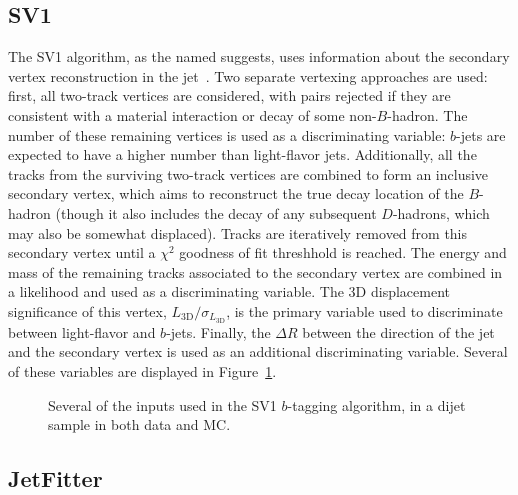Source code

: 

\subsection{SV1}

The SV1 algorithm, as the named suggests, uses information about the secondary vertex reconstruction in the jet~\cite{ATLAS-B}. Two separate vertexing approaches are used: first, all two-track vertices are considered, with pairs rejected if they are consistent with a material interaction or decay of some non-$B$-hadron. The number of these remaining vertices is used as a discriminating variable: $b$-jets are expected to have a higher number than light-flavor jets. Additionally, all the tracks from the surviving two-track vertices are combined to form an inclusive secondary vertex, which aims to reconstruct the true decay location of the $B$-hadron (though it also includes the decay of any subsequent $D$-hadrons, which may also be somewhat displaced). Tracks are iteratively removed from this secondary vertex until a $\chi^2$ goodness of fit threshhold is reached. The energy and mass of the remaining tracks associated to the secondary vertex are combined in a likelihood and used as a discriminating variable. The 3D displacement significance of this vertex, $L_{\mathrm{3D}} / \sigma_{L_\mathrm{3D}}$, is the primary variable used to discriminate between light-flavor and $b$-jets. Finally, the $\Delta R$ between the direction of the jet and the secondary vertex is used as an additional discriminating variable. Several of these variables are displayed in Figure~\ref{fig:jet-reconstruction:b-tagging:sv1}. 


\begin{figure}
\centering
{}
\caption{Several of the inputs used in the SV1 $b$-tagging algorithm, in a dijet sample in both data and MC.}
\label{fig:jet-reconstruction:b-tagging:sv1}
\end{figure}


\subsection{JetFitter}

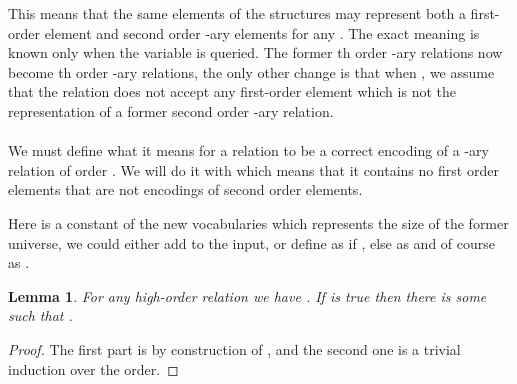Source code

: \documentclass[a4paper,12pt]{article}
\newtheorem{lemma}[theorem]{Lemma}
\theoremstyle{definition}
\begin{document}
This means that the same elements of the structures may represent both
a first-order element and second order -ary elements for any
. The exact meaning is known only when the variable is queried.
The former th order -ary relations now become
th order -ary relations, the only other change is that
when , we assume that the relation does not accept any
first-order element which is not the representation of a former second
order -ary relation.



\paragraph{} We must define what it means for a relation  to
be a correct encoding of a -ary relation of order . We will do
it with  which means that it contains no first
order elements that are not encodings of second order elements.

Here  is a constant of the new vocabularies which represents the size of
the former universe, we could either  add  to the
input, or define  as  if , else as
 and of course  as .

\begin{lemma}\label{lem:lower}
  For any high-order relation  we have
  . If  is true then
  there is some  such that .
\end{lemma}
\begin{proof}
  The first part is by construction of , and the second one is a
  trivial induction over the order.
\end{proof}
\end{document}
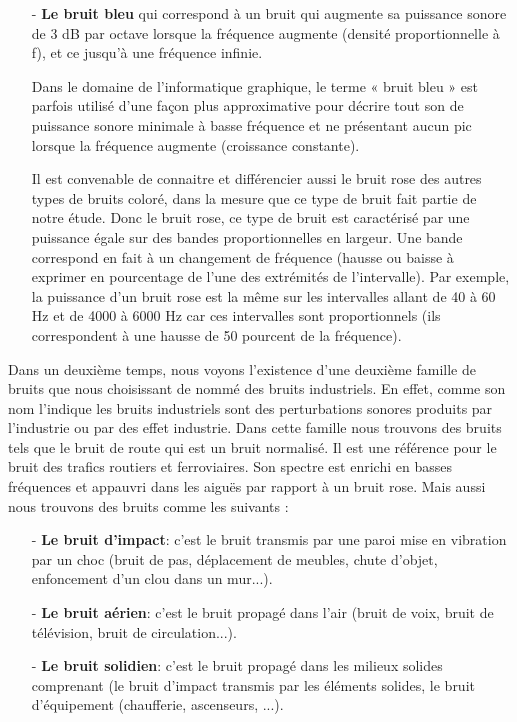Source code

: \documentclass[conference,onecolumn]{IEEEtran}
\begin{document}
\begin{itemize}
    \item[-] \textbf{Le bruit bleu} qui correspond à un bruit qui augmente sa puissance sonore de 3 dB par octave lorsque la fréquence augmente (densité proportionnelle à f), et ce jusqu’à une fréquence infinie. 

    Dans le domaine de l’informatique graphique, le terme « bruit bleu » est parfois utilisé d’une façon plus approximative pour décrire tout son de puissance sonore minimale à basse fréquence et ne présentant aucun pic lorsque la fréquence augmente (croissance constante). 

    Il est convenable de connaitre et différencier aussi le bruit rose des autres types de bruits coloré, dans la mesure que ce type de bruit fait partie de notre étude. Donc le bruit rose, ce type de bruit est caractérisé par une puissance égale sur des bandes proportionnelles en largeur. Une bande correspond en fait à un changement de fréquence (hausse ou baisse à exprimer en pourcentage de l’une des extrémités de l’intervalle). Par exemple, la puissance d’un bruit rose est la même sur les intervalles allant de 40 à 60 Hz et de 4000 à 6000 Hz car ces intervalles sont proportionnels (ils correspondent à une hausse de 50 pourcent de la fréquence). 

\end{itemize}
\hfill

Dans un deuxième temps, nous voyons l’existence d’une deuxième
famille de bruits que nous choisissant de nommé des bruits
industriels. En effet, comme son nom l’indique les bruits
industriels sont des perturbations sonores produits par l’industrie
ou par des effet industrie. Dans cette famille nous trouvons des
bruits tels que le bruit de route qui est un bruit normalisé. Il est
une référence pour le bruit des trafics routiers et ferroviaires.
Son spectre est enrichi en basses fréquences et appauvri dans les
aiguës par rapport à un bruit rose. Mais aussi nous trouvons des
bruits comme les suivants :
\hfill

\begin{itemize}

    \item[-] \textbf{Le bruit d’impact}: c’est le bruit transmis par une paroi mise en vibration par un choc (bruit de pas, déplacement de meubles, chute d’objet, enfoncement d’un clou dans un mur...).
    \item[-] \textbf{Le bruit aérien}: c’est le bruit propagé dans l’air (bruit de voix, bruit de télévision, bruit de circulation...). 
    \item[-] \textbf{Le bruit solidien}: c’est le bruit propagé dans les milieux solides comprenant (le bruit d’impact transmis par les éléments solides, le bruit d’équipement (chaufferie, ascenseurs, ...). 
    
\end{itemize}
\end{document}
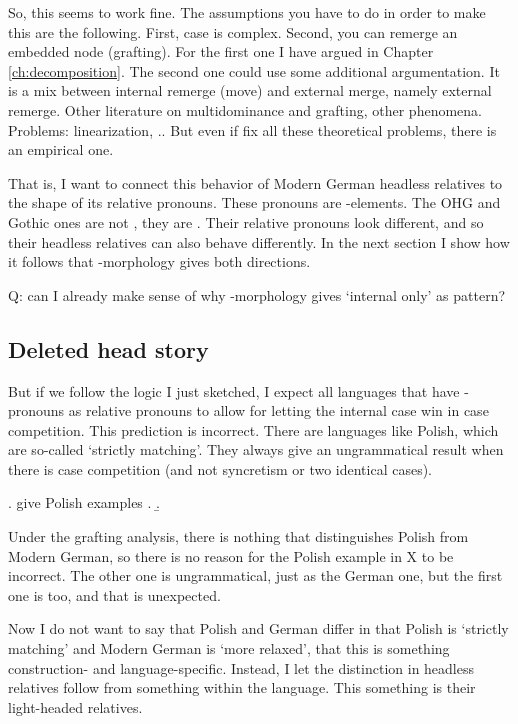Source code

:So, this seems to work fine. The assumptions you have to do in order to make this are the following. First, case is complex. Second, you can remerge an embedded node (grafting). For the first one I have argued in Chapter \ref{ch:decomposition}. The second one could use some additional argumentation. It is a mix between internal remerge (move) and external merge, namely external remerge. Other literature on multidominance and grafting, other phenomena. Problems: linearization, .. But even if fix all these theoretical problems, there is an empirical one.

That is, I want to connect this behavior of Modern German headless relatives to the shape of its relative pronouns. These pronouns are -elements. The OHG and Gothic ones are not , they are . Their relative pronouns look different, and so their headless relatives can also behave differently. In the next section I show how it follows that -morphology gives both directions.

Q: can I already make sense of why -morphology gives `internal only' as pattern?



\subsection{Deleted head story}

But if we follow the logic I just sketched, I expect all languages that have -pronouns as relative pronouns to allow for letting the internal case win in case competition. This prediction is incorrect. There are languages like Polish, which are so-called `strictly matching'. They always give an ungrammatical result when there is case competition (and not syncretism or two identical cases).

\ex. give Polish examples
\a.
\b.

Under the grafting analysis, there is nothing that distinguishes Polish from Modern German, so there is no reason for the Polish example in X to be incorrect. The other one is ungrammatical, just as the German one, but the first one is too, and that is unexpected.

Now I do not want to say that Polish and German differ in that Polish is `strictly matching' and Modern German is `more relaxed', that this is something construction- and language-specific. Instead, I let the distinction in headless relatives follow from something within the language. This something is their light-headed relatives.

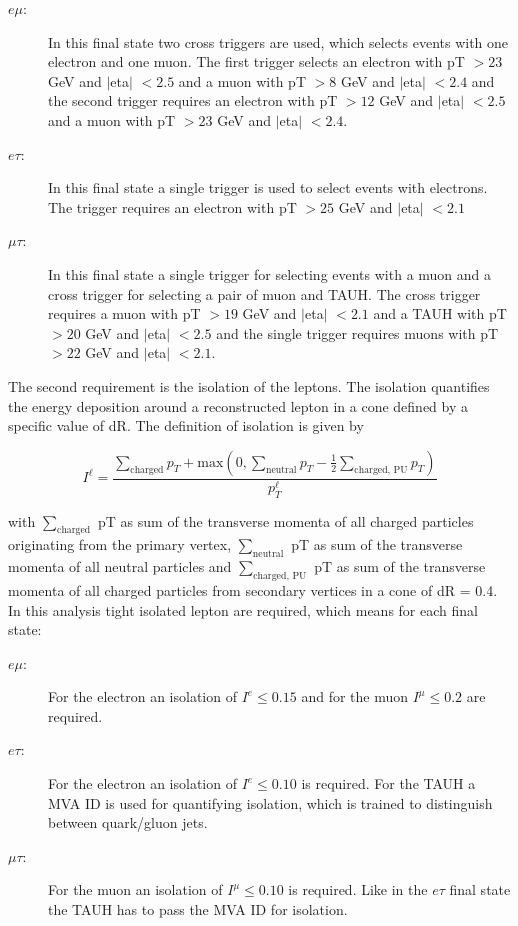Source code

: \begin{description}
	\item [$e\mu$:] In this final state two cross triggers are used, which selects events with one electron and one muon. The first trigger selects an electron with \gls{pT} $> 23$ GeV and $|$\gls{eta}$|$ $< 2.5$ and a muon with \gls{pT} $> 8$ GeV and $|$\gls{eta}$|$ $< 2.4$ and the second trigger requires an electron with \gls{pT} $> 12$ GeV and $|$\gls{eta}$|$ $< 2.5$ and a muon with \gls{pT} $> 23$ GeV and $|$\gls{eta}$|$ $< 2.4$. 
	\item [$e\tau$:] In this final state a single trigger is used to select events with electrons. The trigger requires an electron with \gls{pT} $> 25$ GeV and $|$\gls{eta}$|$ $< 2.1$
	\item [$\mu\tau$:] In this final state a single trigger for selecting events with a muon and a cross trigger for selecting a pair of muon and \gls{TAUH}. The cross trigger requires a muon with \gls{pT} $> 19$ GeV and $|$\gls{eta}$|$ $< 2.1$ and a \gls{TAUH} with \gls{pT} $> 20$ GeV and $|$\gls{eta}$|$ $< 2.5$ and the single trigger requires muons with \gls{pT} $> 22$ GeV and $|$\gls{eta}$|$ $< 2.1$.
\end{description}

The second requirement is the isolation of the leptons. The isolation quantifies the energy deposition around a reconstructed lepton in a cone defined by a specific value of \gls{dR}. The definition of isolation is given by

\begin{equation}
	\label{eq:eq_3_1}
	I^{\ell} = \frac{\sum_{\text{charged}} p_{T} + \text{max}(0, \sum_{\text{neutral}} p_{T} - \frac{1}{2}\sum_{\text{charged, PU}} p_{T})}{p_T^{\ell}}  
\end{equation} 

with $\sum_{\text{charged}}$ \gls{pT} as sum of the transverse momenta of all charged particles originating from the primary vertex, $\sum_{\text{neutral}}$ \gls{pT} as sum of the transverse momenta of all neutral particles and $\sum_{\text{charged, PU}}$ \gls{pT} as sum of the transverse momenta of all charged particles from secondary vertices in a cone of \gls{dR} = 0.4. In this analysis tight isolated lepton are required, which means for each final state: 

\begin{description}
	\item [$e\mu$:] For the electron an isolation of $I^{e} \leq  0.15$ and for the muon $I^{\mu} \leq  0.2$ are required. 
	\item [$e\tau$:]  For the electron an isolation of $I^{e} \leq  0.10$ is required. For the \gls{TAUH} a \gls{MVA} ID is used for quantifying isolation, which is trained to distinguish between quark/gluon jets. 
	\item [$\mu\tau$:]  For the muon an isolation of $I^{\mu} \leq 0.10$ is required. Like in the $e\tau$ final state the \gls{TAUH} has to pass the \gls{MVA} ID for isolation.
\end{description}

*****

→ **What is being asked**
Every line above that holds "algorithm" should be tallied; answer with the total alone.

→ **Task solution**
2